Fibromyalgia Diagnosis in Seniors
A recent study found that the average age at which an individual is diagnosed with fibromyalgia is 45. While the diagnosis of fibromyalgia in older patients (over the age of 60) is not believed to be common, more research needs to be conducted with regard to this subject.
One troubling finding is that fibromyalgia syndrome in seniors is often misdiagnosed. In fact, a study that compared 31 participants in which the onset of fibromyalgia occurred after 60 years of age to 63 participants in which the onset of fibromyalgia syndrome occurred prior to 60 years of age, found that 40% of participants belonging to the former group had been misdiagnosed with rheumatoid arthritis or polymyalgia rheumatica. These individuals had all undergone a minimum of one course of oral steroids as required treatment.
Fibromyalgia Symptoms in Elderly Patients
Compared to patients under the age of 60, seniors with fibromyalgia syndrome experience unique symptoms. While younger fibromyalgia patients cite pain as the most severe of their fibromyalgia symptoms, seniors are most affected by fatigue, soft tissue swelling, as well as fibromyalgia-related depression.
In addition, the above study found that while participants over the age of 60 experienced similar symptoms of fibromyalgia as participants under the age of 60, the former group were more likely to complain of headaches, anxiety, tension and symptoms aggravated by external factors, such as physical activity (i.e. fatigue).

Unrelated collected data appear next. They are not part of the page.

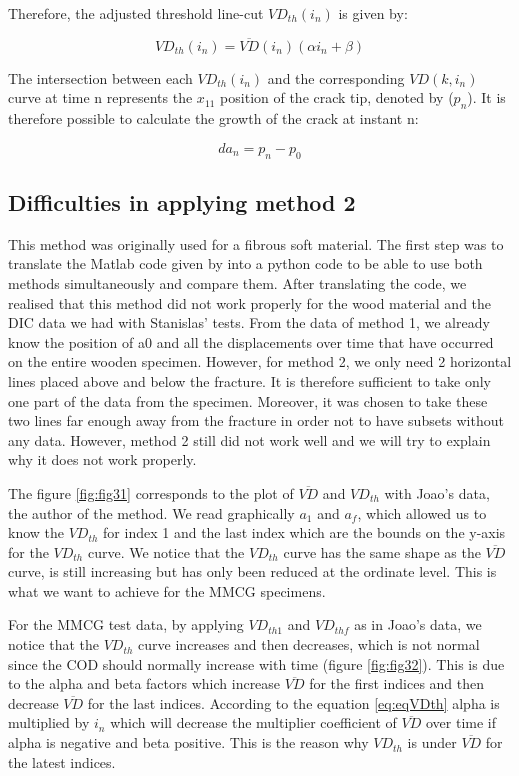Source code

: Therefore, the adjusted threshold line-cut $VD_{th}(i_n)$ is given by:

\begin{equation}
	VD_{th}(i_n)=\overline{VD}(i_n)(\alpha i_n +\beta)
	\label{eq:eqVDth}
\end{equation}

The intersection between each $VD_{th}(i_n)$ and the corresponding $VD(k, i_n)$ curve at time n represents the $x_{11}$ position of the crack tip, denoted by ($p_n$).
It is therefore possible to calculate the growth of the crack at instant n:

\begin{equation}
	da_n=p_n-p_0
\end{equation}

\subsection{Difficulties in applying method 2}

This method was originally used for a fibrous soft material. The first step was to translate the Matlab code given by \cite{FilhoJ2022} into a python code to be able to use both methods simultaneously and compare them.
After translating the code, we realised that this method did not work properly for the wood material and the DIC data we had with Stanislas' tests.
From the data of method 1, we already know the position of a0 and all the displacements over time that have occurred on the entire wooden specimen. However, for method 2, we only need 2 horizontal lines placed above and below the fracture. It is therefore sufficient to take only one part of the data from the specimen. Moreover, it was chosen to take these two lines far enough away from the fracture in order not to have subsets without any data.
However, method 2 still did not work well and we will try to explain why it does not work properly.

The figure \ref{fig:fig31} corresponds to the plot of $\overline{VD}$ and $VD_{th}$ with Joao's data, the author of the method. We read graphically $a_1$ and $a_f$, which allowed us to know the $VD_{th}$ for index 1 and the last index which are the bounds on the y-axis for the $VD_{th}$ curve. We notice that the $VD_{th}$ curve has the same shape as the $\overline{VD}$ curve, is still increasing but has only been reduced at the ordinate level. This is what we want to achieve for the MMCG specimens.

For the MMCG test data, by applying $VD_{th1}$ and $VD_{thf}$ as in Joao's data, we notice that the $VD_{th}$ curve increases and then decreases, which is not normal since the COD should normally increase with time (figure \ref{fig:fig32}). This is due to the alpha and beta factors which increase $\overline{VD}$ for the first indices and then decrease $\overline{VD}$ for the last indices. According to the equation \ref{eq:eqVDth} alpha is multiplied by $i_n$ which will decrease the multiplier coefficient of $\overline{VD}$ over time if alpha is negative and beta positive. This is the reason why $VD_{th}$ is under $\overline{VD}$  for the latest indices.

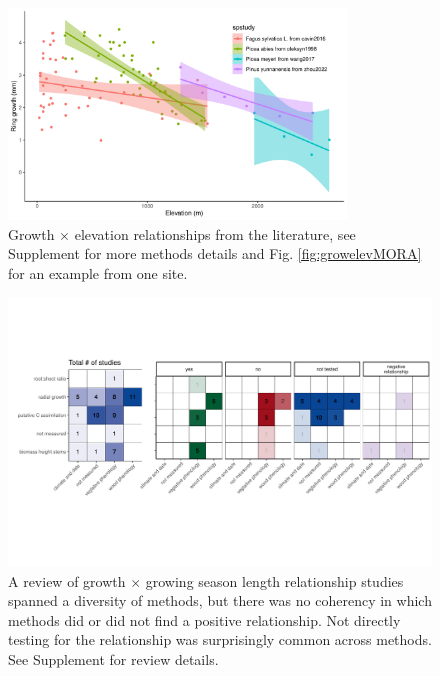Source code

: \documentclass[11pt]{article}
\begin{document}
\begin{figure}[h!]
\includegraphics[width=0.8\textwidth]{..//analyses/growthxelevationetc/figures/growthxelev4studies.pdf}
\caption{Growth $\times$ elevation relationships from the literature, see Supplement for more methods details and Fig. \ref{fig:growelevMORA} for an example from one site.}
\label{fig:gxelev}
\end{figure}

\clearpage
\begin{figure}[h!]
\includegraphics[width=1\textwidth]{..//figures/heatmaps/combinedheatmap_gslxgrowth_simple.pdf}
\caption{A review of growth $\times$ growing season length relationship studies spanned a diversity of methods, but there was no coherency in which methods did or did not find a positive relationship. Not directly testing for the relationship was surprisingly common across methods. See Supplement for review details.}
\label{fig:heatmaps}
\end{figure}
\end{document}
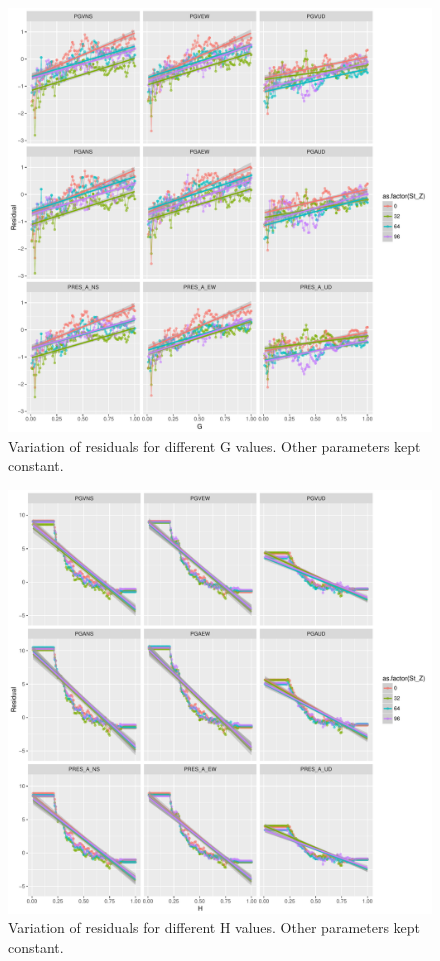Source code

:  \begin{figure}[H]
    \centering
    \includegraphics[width=\textwidth]{figures/pdf/G_var_ABC1_H0p6.pdf}
    \caption{Variation of residuals for different G values. Other parameters kept constant.}
    \label{fig:G_var_ABC1_H0p6}
\end{figure}

 \begin{figure}[H]
    \centering
    \includegraphics[width=\textwidth]{figures/pdf/H_var_ABC1_G0p25.pdf}
    \caption{Variation of residuals for different H values. Other parameters kept constant.}
    \label{fig:H_var_ABC1_G0p25}
\end{figure}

Fibromyalgia Treatment in Seniors
Low impact exercises can be a beneficial form of treatment for fibromyalgia syndrome in elderly patients. In addition to medicated care, these alternative types of fibromyalgia treatment can help to minimize fibromyalgia symptoms while improving overall health and quality of life:
- tai chi: this low impact form of exercise seeks to restore the connection between the body and the earth. Some of its benefits include improved blood and energy circulation, the strengthening of the muscles of the pelvis and increased flexibility in the hip region. It can also help to reduce pain, fatigue, depression and anxiety.
- Qi gong: an ancient Chinese practice that combines exercise and meditation which aims to improve immune system health and promote the bodily flow of energy. Other benefits of Qi gong include improved muscle flexibility, improved skeletal alignment, and the strengthening of deep muscles, tendons and ligaments.

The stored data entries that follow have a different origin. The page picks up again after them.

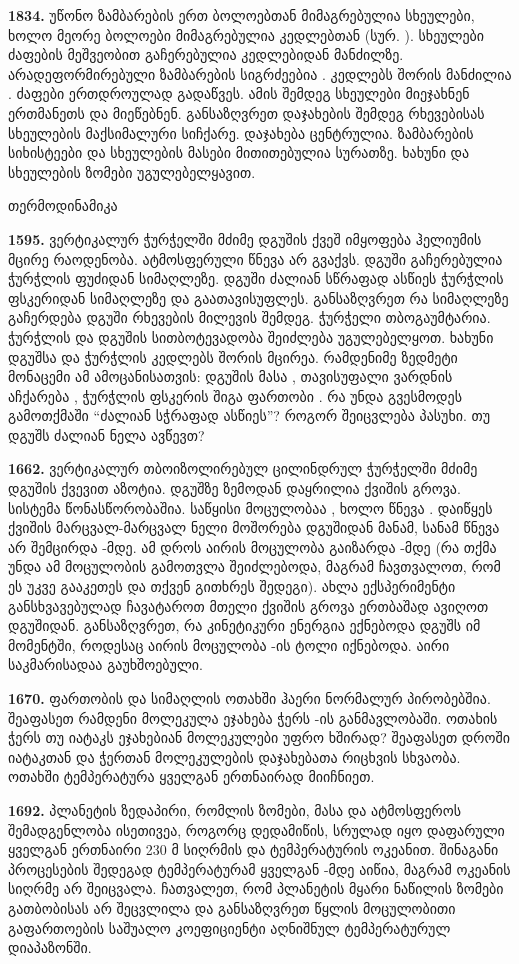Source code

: \documentclass[12pt,a4paper,]{report}
\begin{document}
\textbf{1834.} უწონო ზამბარების ერთ ბოლოებთან  მიმაგრებულია სხეულები, ხოლო მეორე ბოლოები მიმაგრებულია კედლებთან (სურ. ). სხეულები ძაფების მეშვეობით გაჩერებულია კედლებიდან   მანძილზე. არადეფორმირებული ზამბარების სიგრძეებია  . კედლებს შორის მანძილია  . ძაფები ერთდროულად გადაწვეს. ამის შემდეგ სხეულები მიეჯახნენ ერთმანეთს და მიეწებნენ. განსაზღვრეთ დაჯახების შემდეგ რხევებისას სხეულების მაქსიმალური სიჩქარე. დაჯახება ცენტრულია. ზამბარების სიხისტეები და სხეულების მასები მითითებულია სურათზე. ხახუნი და სხეულების ზომები უგულებელყავით.


თერმოდინამიკა

\textbf{1595.} ვერტიკალურ ჭურჭელში მძიმე დგუშის ქვეშ იმყოფება ჰელიუმის მცირე რაოდენობა. ატმოსფერული წნევა არ გვაქვს. დგუში გაჩერებულია ჭურჭლის ფუძიდან   სიმაღლეზე. დგუში ძალიან სწრაფად ასწიეს ჭურჭლის ფსკერიდან   სიმაღლეზე და გაათავისუფლეს. განსაზღვრეთ რა სიმაღლეზე გაჩერდება დგუში რხევების მილევის შემდეგ. ჭურჭელი თბოგაუმტარია. ჭურჭლის და დგუშის სითბოტევადობა შეიძლება უგულებელყოთ. ხახუნი დგუშსა და ჭურჭლის კედლებს შორის მცირეა. რამდენიმე ზედმეტი მონაცემი ამ ამოცანისათვის: დგუშის მასა  , თავისუფალი ვარდნის აჩქარება  , ჭურჭლის ფსკერის შიგა ფართობი  . რა უნდა გვესმოდეს გამოთქმაში “ძალიან სჭრაფად ასწიეს”? როგორ შეიცვლება პასუხი. თუ დგუშს ძალიან ნელა ავწევთ?


\textbf{1662.} ვერტიკალურ თბოიზოლირებულ ცილინდრულ ჭურჭელში მძიმე დგუშის ქვევით აზოტია. დგუშზე ზემოდან დაყრილია ქვიშის გროვა. სისტემა წონასწორობაშია. საწყისი მოცულობაა  , ხოლო წნევა  . დაიწყეს ქვიშის მარცვალ-მარცვალ ნელი მოშორება დგუშიდან მანამ, სანამ წნევა არ შემცირდა  -მდე. ამ დროს აირის მოცულობა გაიზარდა  -მდე (რა თქმა უნდა ამ მოცულობის გამოთვლა შეიძლებოდა, მაგრამ ჩავთვალოთ, რომ ეს უკვე გააკეთეს და თქვენ გითხრეს შედეგი). ახლა ექსპერიმენტი განსხვავებულად ჩავატაროთ მთელი ქვიშის გროვა ერთბაშად ავიღოთ დგუშიდან. განსაზღვრეთ, რა კინეტიკური ენერგია ექნებოდა დგუშს იმ მომენტში, როდესაც აირის მოცულობა  -ის ტოლი იქნებოდა. აირი საკმარისადაა გაუხშოებული.

\textbf{1670.} ფართობის და   სიმაღლის ოთახში ჰაერი ნორმალურ პირობებშია. შეაფასეთ რამდენი მოლეკულა ეჯახება ჭერს  -ის განმავლობაში. ოთახის ჭერს თუ იატაკს ეჯახებიან მოლეკულები უფრო ხშირად? შეაფასეთ   დროში იატაკთან და ჭერთან მოლეკულების დაჯახებათა რიცხვის სხვაობა. ოთახში ტემპერატურა ყველგან ერთნაირად მიიჩნიეთ.

\textbf{1692.} პლანეტის ზედაპირი, რომლის ზომები, მასა და ატმოსფეროს შემადგენლობა ისეთივეა, როგორც დედამიწის, სრულად იყო დაფარული ყველგან ერთნაირი  230 მ სიღრმის და   ტემპერატურის ოკეანით. შინაგანი პროცესების შედეგად ტემპერატურამ ყველგან  -მდე აიწია, მაგრამ ოკეანის სიღრმე არ შეიცვალა. ჩათვალეთ, რომ პლანეტის მყარი ნაწილის ზომები გათბობისას არ შეცვლილა და განსაზღვრეთ წყლის მოცულობითი გაფართოების საშუალო კოეფიციენტი აღნიშნულ ტემპერატურულ დიაპაზონში.
\end{document}

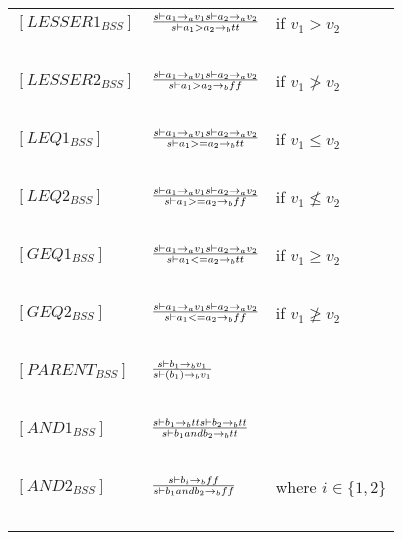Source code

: \begin{table}[h]
\begin{tabular}{|l|l|l|}
	$[LESSER1_{BSS}]$	& $s \vdash a_{1} \rightarrow_{a} v_{1}  s \vdash a_{2} \rightarrow_{a} v_{2} \over s \vdash a_{1} > a_{2} \rightarrow_{b} tt$			& if $v_{1} > v_{2}$ \\
			~			&															~																			& ~ \\
	$[LESSER2_{BSS}]$	& $s \vdash a_{1} \rightarrow_{a} v_{1}  s \vdash a_{2} \rightarrow_{a} v_{2} \over s \vdash a_{1} > a_{2} \rightarrow_{b} ff$			& if $v_{1} \not> v_{2}$ \\
			~			&															~																			& ~ \\
	$[LEQ1_{BSS}]$		& $s \vdash a_{1} \rightarrow_{a} v_{1}  s \vdash a_{2} \rightarrow_{a} v_{2} \over s \vdash a_{1} >= a_{2} \rightarrow_{b} tt$			& if $v_{1} \leq v_{2}$ \\
			~			&															~																			& ~ \\
	$[LEQ2_{BSS}]$		& $s \vdash a_{1} \rightarrow_{a} v_{1}  s \vdash a_{2} \rightarrow_{a} v_{2} \over s \vdash a_{1} >= a_{2} \rightarrow_{b} ff$			& if $v_{1} \not\leq v_{2}$ \\
			~			&															~																			& ~ \\
	$[GEQ1_{BSS}]$		& $s \vdash a_{1} \rightarrow_{a} v_{1}  s \vdash a_{2} \rightarrow_{a} v_{2} \over s \vdash a_{1} <= a_{2} \rightarrow_{b} tt$			& if $v_{1} \geq v_{2}$ \\
			~			&															~																			& ~ \\
	$[GEQ2_{BSS}]$		& $s \vdash a_{1} \rightarrow_{a} v_{1}  s \vdash a_{2} \rightarrow_{a} v_{2} \over s \vdash a_{1} <= a_{2} \rightarrow_{b} ff$			& if $v_{1} \not\geq v_{2}$ \\
			~			&															~																			& ~ \\
	$[PARENT_{BSS}]$	& $s \vdash b_{1} \rightarrow_{b} v_{1} \over s \vdash (b_{1}) \rightarrow_{b} v_{1}$													& ~ \\
			~			&															~																			& ~ \\
	$[AND1_{BSS}]$		& $s \vdash b_{1} \rightarrow_{b} tt  s \vdash b_{2} \rightarrow_{b} tt \over s \vdash b_{1} and b_{2} \rightarrow_{b} tt$				& ~ \\
			~			&															~																			& ~ \\
	$[AND2_{BSS}]$		& $s \vdash b_{i} \rightarrow_{b} ff \over s \vdash b_{1} and b_{2} \rightarrow_{b} ff$													& where $i \in \{1,2\}$ \\
			~			&															~																			& ~ \\

\end{tabular}
\end{table}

- meditation: meditation seeks to restore the naturally harmonious connection between mind and body through a state of mindfulness and through the practice of correct breathing. Some of the benefits of this alternative form of therapy include improved relaxation and memory. Meditation can also minimize fibromyalgia symptoms such as depression, pain and anxiety.
Always be sure to consult your doctor before beginning any form of fibromyalgia treatment.